All the Money in the World, And Who Has It (2022)

How Much Money Is in the World in 2026? Shocking Figures (Updated 2026-02-04)

Should the asset bubbles pop, total assets will fall significantly, but the sum of cash and cash equivalents will be extraordinarily large as fixed assets collapsing in value will be sold and converted to cash.

If 10% of all privately held wealth seeks the safety and yield of US Treasuries, that's a very large pool of capital trying to get a piece of a relatively limited asset class.

Some final points that must be made. Assets that looked safe as inflation hedges get sold because inflation in the cost of living doesn't necessarily translate to inflation of asset valuations.

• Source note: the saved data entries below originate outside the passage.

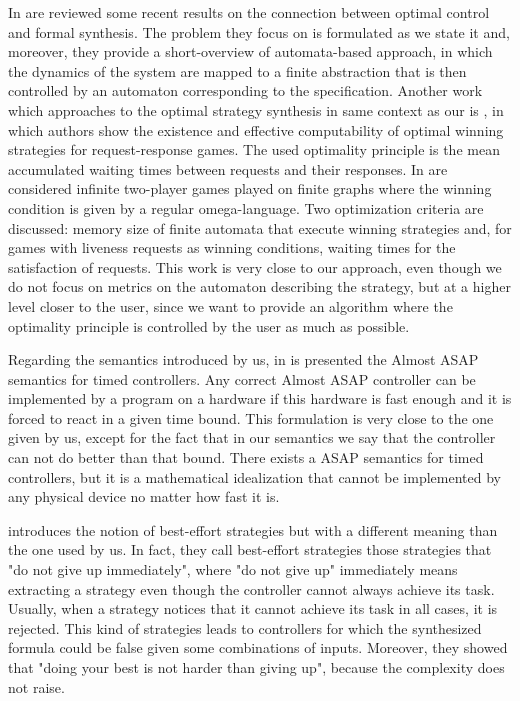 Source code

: In \cite{CS19} are reviewed some recent results on the connection between optimal control and formal synthesis. The problem they focus on is formulated as we state it and, moreover, they provide a short-overview of automata-based approach, in which the dynamics of the system are mapped to a finite abstraction that is then controlled by an automaton corresponding to the specification.
Another work which approaches to the optimal strategy synthesis in same context as our is \cite{HWWZ14}, in which authors show the existence and effective computability of optimal winning strategies for request-response games. The used optimality principle is the mean accumulated waiting times between requests and their responses.
In \cite{W08} are considered infinite two-player games played on finite graphs where the winning condition is given by a regular omega-language. Two optimization criteria are discussed: memory size of finite automata that execute winning strategies and, for games with liveness requests as winning conditions, waiting times for the satisfaction of requests.
This work is very close to our approach, even though we do not focus on metrics on the automaton describing the strategy, but at a higher level closer to the user, since we want to provide an algorithm where the optimality principle is controlled by the user as much as possible.



Regarding the semantics introduced by us, in \cite{MLJ2004} is presented the Almost ASAP semantics for timed controllers. Any correct Almost ASAP controller can be implemented by a program on a hardware if this hardware is fast enough and it is forced to react in a given time bound.
This formulation is very close to the one given by us, except for the fact that in our semantics we say that the controller can not do better than that bound.
There exists a ASAP semantics for timed controllers, but it is a mathematical idealization that cannot be implemented by any physical device no matter how fast it is.

\cite{BGS2021} introduces the notion of best-effort strategies but with a different meaning than the one used by us.
In fact, they call best-effort strategies those strategies that "do not give up immediately", where "do not give up" immediately means extracting a strategy even though the controller cannot always achieve its task.
Usually, when a strategy notices that it cannot achieve its task in all cases, it is rejected.
This kind of strategies leads to controllers for which the synthesized formula could be false given some combinations of inputs.
Moreover, they showed that "doing your best is not harder than giving up", because the complexity does not raise.

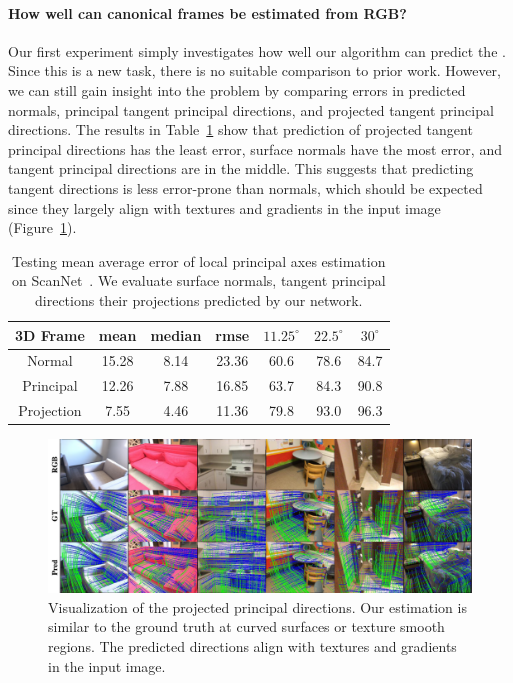 \vspace{-0.1in}
\paragraph{How well can canonical frames be estimated from RGB?}  Our first experiment simply investigates how well our algorithm can predict the \cframe{}.   Since this is a new task, there is no suitable comparison to prior work.   However, we can still gain insight into the problem by comparing errors in predicted normals, principal tangent principal directions, and projected tangent principal directions.   The results in Table~\ref{tab:framenet-3dframe} show that prediction of projected tangent principal directions has the least error, surface normals have the most error, and tangent principal directions are in the middle.   This suggests that predicting tangent directions is less error-prone than normals, which should be expected since they largely align with textures and gradients in the input image (Figure~\ref{fig:framenet-project}). 

\begin{table}[t]
    \centering
    \small
    \tabcolsep=0.12cm
    \begin{tabular}{|c|c|c|c||c|c|c|}
        \hline
         \textbf{3D Frame} & mean & median & rmse & $11.25^\circ$ & $22.5^\circ$ & $30^\circ$\\
         \hline
         Normal & 15.28 & 8.14 & 23.36 & 60.6 & 78.6 & 84.7\\
         \hline
         Principal & 12.26 & 7.88 & 16.85 & 63.7 & 84.3 & 90.8\\
         \hline
         Projection & 7.55 & 4.46 & 11.36 & 79.8 & 93.0 & 96.3\\
         \hline
    \end{tabular}
    \caption{Testing mean average error of local principal axes estimation on ScanNet~\cite{dai2017scannet}. We evaluate surface normals, tangent principal directions their projections predicted by our network.}
    \label{tab:framenet-3dframe}
\end{table}

\begin{figure}[t]
    \centering
    \includegraphics[width=\linewidth]{FrameNet/graph/result-ours.pdf}
    \caption{Visualization of the projected principal directions. Our estimation is similar to the ground truth at curved surfaces or texture smooth regions. The predicted directions align with textures and gradients in the input image.}
    \label{fig:framenet-project}
\end{figure}

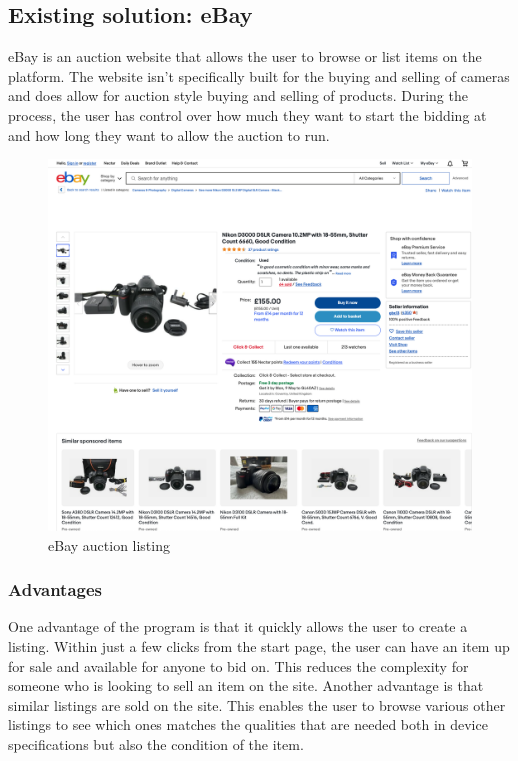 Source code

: \subsection{Existing solution: eBay \parencite{ebay1}}
eBay is an auction website that allows the user to browse or list items on the platform. The website isn’t specifically built for the buying and selling of cameras and does allow for auction style buying and selling of products. During the process, the user has control over how much they want to start the bidding at and how long they want to allow the auction to run.
\begin{figure}[H]
    \centering
    \includegraphics[scale=0.3]{ch1_analysis/ebay_listing.png}
    \caption{eBay auction listing}
    \label{fig:ch1_ebay}
\end{figure}
\subsubsection{Advantages}
One advantage of the program is that it quickly allows the user to create a listing. Within just a few clicks from the start page, the user can have an item up for sale and available for anyone to bid on. This reduces the complexity for someone who is looking to sell an item on the site. Another advantage is that similar listings are sold on the site. This enables the user to browse various other listings to see which ones matches the qualities that are needed both in device specifications but also the condition of the item.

If demand craters, valuations fall. Once capital appreciation reverses to losses of capital, money managers will seek any safe yield and a return of capital over risking further downside.

Resources rise in value in global growth. But demand can drop far faster than supply, and so even limited resources can crash in price in a deep recession that crushes demand.

Individual investors can absorb losses in the hope that prices will soon return to nosebleed levels, but money managers don't have that luxury. The winning strategy in terms of saving their jobs is sell everything, put the capital in Treasuries earning some yield, and await the return of organic demand after the washout of all asset valuations reaches exhaustion.

Recency bias stretches back 17 years to 2009. Few believe a deflation of asset valuations is possible, or that yields could rise or that Treasuries will be in high demand while all the current darlings are being sold.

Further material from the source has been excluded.